About this exercise: Please print the entries below exactly, from the line with "just made above)" through the line with "- If you have", including both of those lines and leaving out all others.
─── Source data ───
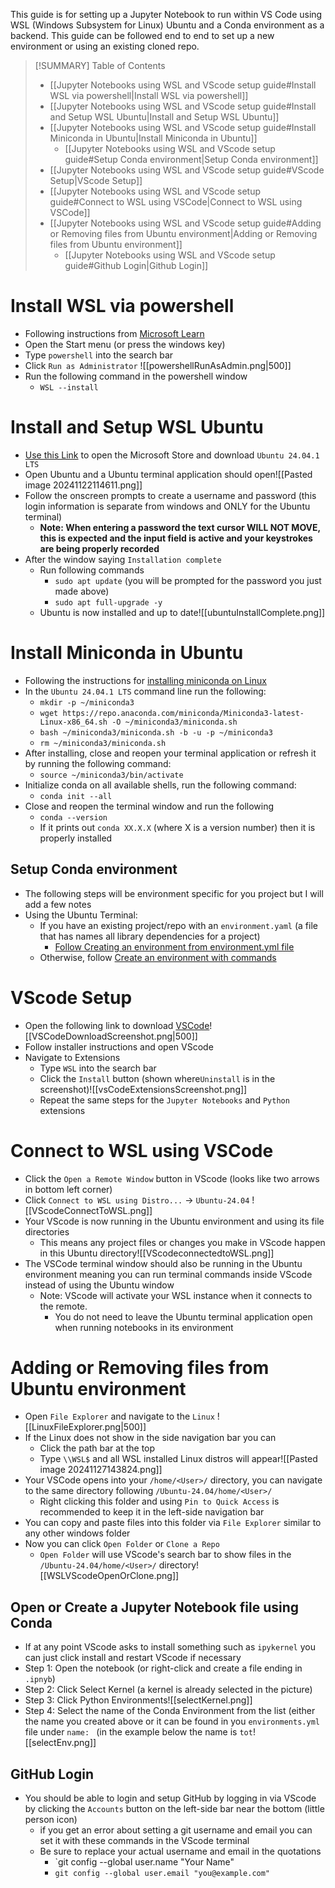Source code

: This guide is for setting up a Jupyter Notebook to run within VS Code using WSL (Windows Subsystem for Linux) Ubuntu and a Conda environment as a backend. This guide can be followed end to end to set up a new environment or using an existing cloned repo.

>[!SUMMARY] Table of Contents
>- [[Jupyter Notebooks using WSL and VScode setup guide#Install WSL via powershell|Install WSL via powershell]]
>- [[Jupyter Notebooks using WSL and VScode setup guide#Install and Setup WSL Ubuntu|Install and Setup WSL Ubuntu]]
>- [[Jupyter Notebooks using WSL and VScode setup guide#Install Miniconda in Ubuntu|Install Miniconda in Ubuntu]]
>    - [[Jupyter Notebooks using WSL and VScode setup guide#Setup Conda environment|Setup Conda environment]]
>- [[Jupyter Notebooks using WSL and VScode setup guide#VScode Setup|VScode Setup]]
>- [[Jupyter Notebooks using WSL and VScode setup guide#Connect to WSL using VSCode|Connect to WSL using VSCode]]
>- [[Jupyter Notebooks using WSL and VScode setup guide#Adding or Removing files from Ubuntu environment|Adding or Removing files from Ubuntu environment]]
>    - [[Jupyter Notebooks using WSL and VScode setup guide#Github Login|Github Login]]

# Install WSL via powershell
- Following instructions from [Microsoft Learn](https://learn.microsoft.com/en-us/windows/wsl/install)
- Open the Start menu (or press the windows key)
- Type `powershell` into the search bar
- Click `Run as Administrator` ![[powershellRunAsAdmin.png|500]]
- Run the following command in the powershell window
	- `WSL --install`


# Install and Setup WSL Ubuntu
- [Use this Link](https://www.microsoft.com/store/productId/9NZ3KLHXDJP5?ocid=pdpshare) to open the Microsoft Store and download `Ubuntu 24.04.1 LTS` 
- Open Ubuntu and a Ubuntu terminal application should open![[Pasted image 20241122114611.png]]
- Follow the onscreen prompts to create a username and password (this login information is separate from windows and ONLY for the Ubuntu terminal)
	- **Note: When entering a password the text cursor WILL NOT MOVE, this is expected and the input field is active and your keystrokes are being properly recorded**
- After the window saying `Installation complete`
	- Run following commands
		- `sudo apt update` (you will be prompted for the password you just made above)
		- `sudo apt full-upgrade -y`
	- Ubuntu is now installed and up to date![[ubuntuInstallComplete.png]]
# Install Miniconda in Ubuntu
- Following the instructions for [installing miniconda on Linux](https://docs.anaconda.com/miniconda/install/#quick-command-line-install) 
- In the `Ubuntu 24.04.1 LTS` command line run the following:
	- `mkdir -p ~/miniconda3`
	- `wget https://repo.anaconda.com/miniconda/Miniconda3-latest-Linux-x86_64.sh -O ~/miniconda3/miniconda.sh`
	- `bash ~/miniconda3/miniconda.sh -b -u -p ~/miniconda3`
	- `rm ~/miniconda3/miniconda.sh`
- After installing, close and reopen your terminal application or refresh it by running the following command:
	- `source ~/miniconda3/bin/activate`
- Initialize conda on all available shells, run the following command:
	- `conda init --all`
- Close and reopen the terminal window and run the following
	- `conda --version`
	- If it prints out `conda XX.X.X` (where X is a version number) then it is properly installed
## Setup Conda environment
- The following steps will be environment specific for you project but I will add a few notes 
- Using the Ubuntu Terminal:
	- If you have an existing project/repo with an `environment.yaml` (a file that has names all library dependencies for a project)
		- [Follow Creating an environment from environment.yml file](https://docs.conda.io/projects/conda/en/latest/user-guide/tasks/manage-environments.html#creating-an-environment-from-an-environment-yml-file)
	- Otherwise, follow [Create an environment with commands](https://docs.conda.io/projects/conda/en/latest/user-guide/tasks/manage-environments.html#creating-an-environment-with-commands)

# VScode Setup
- Open the following link to download [VSCode](https://code.visualstudio.com/download)![[VSCodeDownloadScreenshot.png|500]]
- Follow installer instructions and open VScode
- Navigate to Extensions
	- Type `WSL` into the search bar
	- Click the `Install` button (shown where`Uninstall` is in the screenshot)![[vsCodeExtensionsScreenshot.png]]
	- Repeat the same steps for the `Jupyter Notebooks` and `Python` extensions


# Connect to WSL using VSCode
- Click the `Open a Remote Window` button in VScode (looks like two arrows in bottom left corner)
- Click `Connect to WSL using Distro...` -> `Ubuntu-24.04` ![[VScodeConnectToWSL.png]]
- Your VScode is now running in the Ubuntu environment and using its file directories
	- This means any project files or changes you make in VScode happen in this Ubuntu directory![[VScodeconnectedtoWSL.png]]
- The VSCode terminal window should also be running in the Ubuntu environment meaning you can run terminal commands inside VScode instead of using the Ubuntu window
	- Note: VScode will activate your WSL instance when it connects to the remote. 
		- You do not need to leave the Ubuntu terminal application open when running notebooks in its environment

# Adding or Removing files from Ubuntu environment
- Open `File Explorer` and navigate to the `Linux` ![[LinuxFileExplorer.png|500]]
- If the Linux does not show in the side navigation bar you can 
	- Click the path bar at the top 
	- Type `\\WSL$` and all WSL installed Linux distros will appear![[Pasted image 20241127143824.png]]
- Your VSCode opens into your `/home/<User>/` directory, you can navigate to the same directory following `/Ubuntu-24.04/home/<User>/`
	- Right clicking this folder and using `Pin to Quick Access` is recommended to keep it in the left-side navigation bar
- You can copy and paste files into this folder via `File Explorer` similar to any other windows folder
- Now you can click `Open Folder` or `Clone a Repo`
	- `Open Folder` will use VScode's search bar to show files in the `/Ubuntu-24.04/home/<User>/` directory![[WSLVScodeOpenOrClone.png]]
## Open or Create a Jupyter Notebook file using Conda 
- If at any point VScode asks to install something such as `ipykernel` you can just click install and restart VScode if necessary	
- Step 1: Open the notebook (or right-click and create a file ending in `.ipnyb`)
- Step 2: Click Select Kernel (a kernel is already selected in the picture)
- Step 3: Click Python Environments![[selectKernel.png]]
- Step 4: Select the name of the Conda Environment from the list (either the name you created above or it can be found in you `environments.yml` file under `name: ` (in the example below the name is `tot`![[selectEnv.png]]
## GitHub Login
- You should be able to login and setup GitHub by logging in via VScode by clicking the `Accounts` button on the left-side bar near the bottom (little person icon)
	- if you get an error about setting a git username and email you can set it with these commands in the VScode terminal
	- Be sure to replace your actual username and email in the quotations
		- `git config --global user.name "Your Name"
		- `git config --global user.email "you@example.com"`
───
Task solution:
		- `sudo apt update` (you will be prompted for the password you just made above)
		- `sudo apt full-upgrade -y`
	- Ubuntu is now installed and up to date![[ubuntuInstallComplete.png]]
# Install Miniconda in Ubuntu
- Following the instructions for [installing miniconda on Linux](https://docs.anaconda.com/miniconda/install/#quick-command-line-install) 
- In the `Ubuntu 24.04.1 LTS` command line run the following:
	- `mkdir -p ~/miniconda3`
	- `wget https://repo.anaconda.com/miniconda/Miniconda3-latest-Linux-x86_64.sh -O ~/miniconda3/miniconda.sh`
	- `bash ~/miniconda3/miniconda.sh -b -u -p ~/miniconda3`
	- `rm ~/miniconda3/miniconda.sh`
- After installing, close and reopen your terminal application or refresh it by running the following command:
	- `source ~/miniconda3/bin/activate`
- Initialize conda on all available shells, run the following command:
	- `conda init --all`
- Close and reopen the terminal window and run the following
	- `conda --version`
	- If it prints out `conda XX.X.X` (where X is a version number) then it is properly installed
## Setup Conda environment
- The following steps will be environment specific for you project but I will add a few notes 
- Using the Ubuntu Terminal:
	- If you have an existing project/repo with an `environment.yaml` (a file that has names all library dependencies for a project)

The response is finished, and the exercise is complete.